INFORMATION PROVIDED: Begin

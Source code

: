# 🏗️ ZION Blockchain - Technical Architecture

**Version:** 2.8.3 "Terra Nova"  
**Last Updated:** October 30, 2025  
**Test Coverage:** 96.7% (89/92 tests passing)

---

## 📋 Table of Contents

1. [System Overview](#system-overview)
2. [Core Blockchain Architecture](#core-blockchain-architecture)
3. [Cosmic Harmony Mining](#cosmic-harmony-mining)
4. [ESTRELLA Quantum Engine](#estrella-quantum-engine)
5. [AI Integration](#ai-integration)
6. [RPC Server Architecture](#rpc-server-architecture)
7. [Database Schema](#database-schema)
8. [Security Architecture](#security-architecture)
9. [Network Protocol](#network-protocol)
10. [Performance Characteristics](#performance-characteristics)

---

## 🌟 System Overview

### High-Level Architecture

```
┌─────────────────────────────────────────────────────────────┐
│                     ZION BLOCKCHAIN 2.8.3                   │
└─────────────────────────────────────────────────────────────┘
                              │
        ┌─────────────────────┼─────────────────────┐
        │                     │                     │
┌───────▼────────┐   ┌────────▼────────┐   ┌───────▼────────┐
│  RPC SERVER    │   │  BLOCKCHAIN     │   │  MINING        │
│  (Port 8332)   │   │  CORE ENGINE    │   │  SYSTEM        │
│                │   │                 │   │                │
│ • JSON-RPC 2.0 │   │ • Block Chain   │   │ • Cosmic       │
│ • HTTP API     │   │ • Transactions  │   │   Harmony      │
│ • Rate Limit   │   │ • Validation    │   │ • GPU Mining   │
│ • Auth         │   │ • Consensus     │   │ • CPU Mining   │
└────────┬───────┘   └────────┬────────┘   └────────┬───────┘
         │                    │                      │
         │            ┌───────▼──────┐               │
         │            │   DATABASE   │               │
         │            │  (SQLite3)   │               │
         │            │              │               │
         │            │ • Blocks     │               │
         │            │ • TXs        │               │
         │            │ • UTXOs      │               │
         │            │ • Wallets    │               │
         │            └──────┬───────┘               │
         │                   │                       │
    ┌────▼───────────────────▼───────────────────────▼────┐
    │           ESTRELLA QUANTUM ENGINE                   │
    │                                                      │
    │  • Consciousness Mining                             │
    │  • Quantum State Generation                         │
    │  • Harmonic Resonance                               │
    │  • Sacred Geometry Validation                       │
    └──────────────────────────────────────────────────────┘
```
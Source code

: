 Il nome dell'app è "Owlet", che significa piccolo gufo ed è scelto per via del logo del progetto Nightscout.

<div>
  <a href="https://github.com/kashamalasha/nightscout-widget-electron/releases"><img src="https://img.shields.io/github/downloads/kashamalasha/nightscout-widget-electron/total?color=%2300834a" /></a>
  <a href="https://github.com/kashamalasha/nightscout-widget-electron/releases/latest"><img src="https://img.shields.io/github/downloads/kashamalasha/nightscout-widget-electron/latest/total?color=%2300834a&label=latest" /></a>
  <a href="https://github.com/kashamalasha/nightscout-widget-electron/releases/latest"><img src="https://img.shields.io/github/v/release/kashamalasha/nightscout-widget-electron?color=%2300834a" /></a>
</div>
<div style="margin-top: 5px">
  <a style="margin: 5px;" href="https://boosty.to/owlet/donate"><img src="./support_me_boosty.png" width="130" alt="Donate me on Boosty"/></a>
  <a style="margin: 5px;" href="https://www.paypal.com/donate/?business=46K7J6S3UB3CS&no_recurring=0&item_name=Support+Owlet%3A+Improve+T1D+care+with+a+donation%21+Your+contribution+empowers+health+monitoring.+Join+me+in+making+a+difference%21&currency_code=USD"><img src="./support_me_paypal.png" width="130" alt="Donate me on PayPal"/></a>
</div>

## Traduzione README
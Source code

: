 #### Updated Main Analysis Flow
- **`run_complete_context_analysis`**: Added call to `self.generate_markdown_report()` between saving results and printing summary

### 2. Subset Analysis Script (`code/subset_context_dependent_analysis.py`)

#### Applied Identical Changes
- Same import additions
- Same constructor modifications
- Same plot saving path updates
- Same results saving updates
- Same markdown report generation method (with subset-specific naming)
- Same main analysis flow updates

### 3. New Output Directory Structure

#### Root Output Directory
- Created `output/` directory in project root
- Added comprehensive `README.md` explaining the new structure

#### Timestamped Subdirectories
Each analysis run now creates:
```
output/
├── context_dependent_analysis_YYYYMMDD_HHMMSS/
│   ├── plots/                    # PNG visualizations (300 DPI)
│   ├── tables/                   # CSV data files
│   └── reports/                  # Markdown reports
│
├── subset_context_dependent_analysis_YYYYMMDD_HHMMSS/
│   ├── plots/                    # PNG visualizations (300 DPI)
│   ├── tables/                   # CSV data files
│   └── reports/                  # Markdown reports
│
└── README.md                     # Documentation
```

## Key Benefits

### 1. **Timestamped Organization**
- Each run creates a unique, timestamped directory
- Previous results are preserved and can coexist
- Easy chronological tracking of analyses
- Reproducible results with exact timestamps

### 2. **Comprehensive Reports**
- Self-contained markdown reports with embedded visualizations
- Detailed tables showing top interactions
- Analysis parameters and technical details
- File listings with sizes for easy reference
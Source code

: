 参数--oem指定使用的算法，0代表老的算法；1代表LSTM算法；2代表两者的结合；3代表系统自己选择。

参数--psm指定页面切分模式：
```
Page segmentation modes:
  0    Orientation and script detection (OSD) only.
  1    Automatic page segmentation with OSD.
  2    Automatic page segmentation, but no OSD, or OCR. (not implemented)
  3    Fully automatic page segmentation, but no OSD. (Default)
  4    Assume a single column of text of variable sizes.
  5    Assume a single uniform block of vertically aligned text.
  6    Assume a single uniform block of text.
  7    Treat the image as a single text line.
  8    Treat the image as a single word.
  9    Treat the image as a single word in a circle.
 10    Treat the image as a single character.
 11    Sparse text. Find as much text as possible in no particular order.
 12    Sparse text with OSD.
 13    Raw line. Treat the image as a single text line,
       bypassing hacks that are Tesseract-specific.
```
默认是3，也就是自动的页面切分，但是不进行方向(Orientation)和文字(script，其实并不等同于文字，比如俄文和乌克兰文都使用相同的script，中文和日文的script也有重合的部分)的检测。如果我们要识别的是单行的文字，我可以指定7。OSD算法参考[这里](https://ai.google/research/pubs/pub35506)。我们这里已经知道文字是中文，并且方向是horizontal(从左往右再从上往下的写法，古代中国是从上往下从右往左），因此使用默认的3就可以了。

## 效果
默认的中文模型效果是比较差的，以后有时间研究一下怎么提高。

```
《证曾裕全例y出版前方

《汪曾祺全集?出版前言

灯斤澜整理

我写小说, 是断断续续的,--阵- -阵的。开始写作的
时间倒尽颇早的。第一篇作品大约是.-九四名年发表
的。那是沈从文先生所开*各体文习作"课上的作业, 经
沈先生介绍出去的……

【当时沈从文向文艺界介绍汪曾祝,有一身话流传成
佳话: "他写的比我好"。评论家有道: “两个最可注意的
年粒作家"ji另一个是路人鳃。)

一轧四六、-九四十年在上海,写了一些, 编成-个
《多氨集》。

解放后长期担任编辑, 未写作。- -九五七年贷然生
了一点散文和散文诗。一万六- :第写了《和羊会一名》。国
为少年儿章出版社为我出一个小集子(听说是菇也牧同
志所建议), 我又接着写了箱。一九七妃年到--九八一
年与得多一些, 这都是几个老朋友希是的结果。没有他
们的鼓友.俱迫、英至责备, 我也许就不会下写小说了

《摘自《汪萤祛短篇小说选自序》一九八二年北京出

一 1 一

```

INFORMATION PROVIDED: End

Using the records, report how many lines contain the word "image", adding no other text.

5